#### [DATA IN THIS EXERCISE]

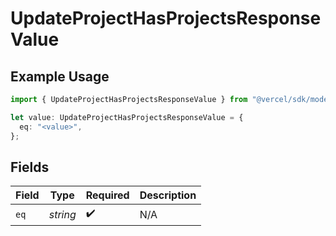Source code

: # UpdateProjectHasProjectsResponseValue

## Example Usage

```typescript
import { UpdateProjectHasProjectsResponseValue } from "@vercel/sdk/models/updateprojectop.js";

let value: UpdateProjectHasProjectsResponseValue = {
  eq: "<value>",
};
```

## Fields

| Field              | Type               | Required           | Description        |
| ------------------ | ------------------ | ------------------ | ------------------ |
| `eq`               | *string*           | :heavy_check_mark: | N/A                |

--

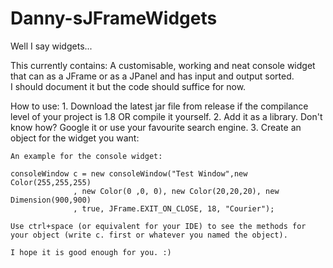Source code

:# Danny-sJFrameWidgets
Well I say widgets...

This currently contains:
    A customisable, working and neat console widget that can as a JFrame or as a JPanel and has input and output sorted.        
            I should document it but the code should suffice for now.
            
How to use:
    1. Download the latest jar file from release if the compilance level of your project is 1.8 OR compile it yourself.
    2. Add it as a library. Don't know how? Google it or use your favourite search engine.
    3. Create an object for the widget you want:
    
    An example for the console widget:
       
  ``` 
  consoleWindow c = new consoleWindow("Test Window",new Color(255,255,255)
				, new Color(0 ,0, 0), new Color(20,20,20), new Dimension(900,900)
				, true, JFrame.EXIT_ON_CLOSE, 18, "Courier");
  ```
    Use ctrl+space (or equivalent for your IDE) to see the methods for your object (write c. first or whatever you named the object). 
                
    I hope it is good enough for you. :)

#### [EXERCISE REQUIREMENTS]
If a line in the records above includes the string "your", copy it.

#### [SOLUTION TO THE PROBLEM]
    1. Download the latest jar file from release if the compilance level of your project is 1.8 OR compile it yourself.
    2. Add it as a library. Don't know how? Google it or use your favourite search engine.
    Use ctrl+space (or equivalent for your IDE) to see the methods for your object (write c. first or whatever you named the object). 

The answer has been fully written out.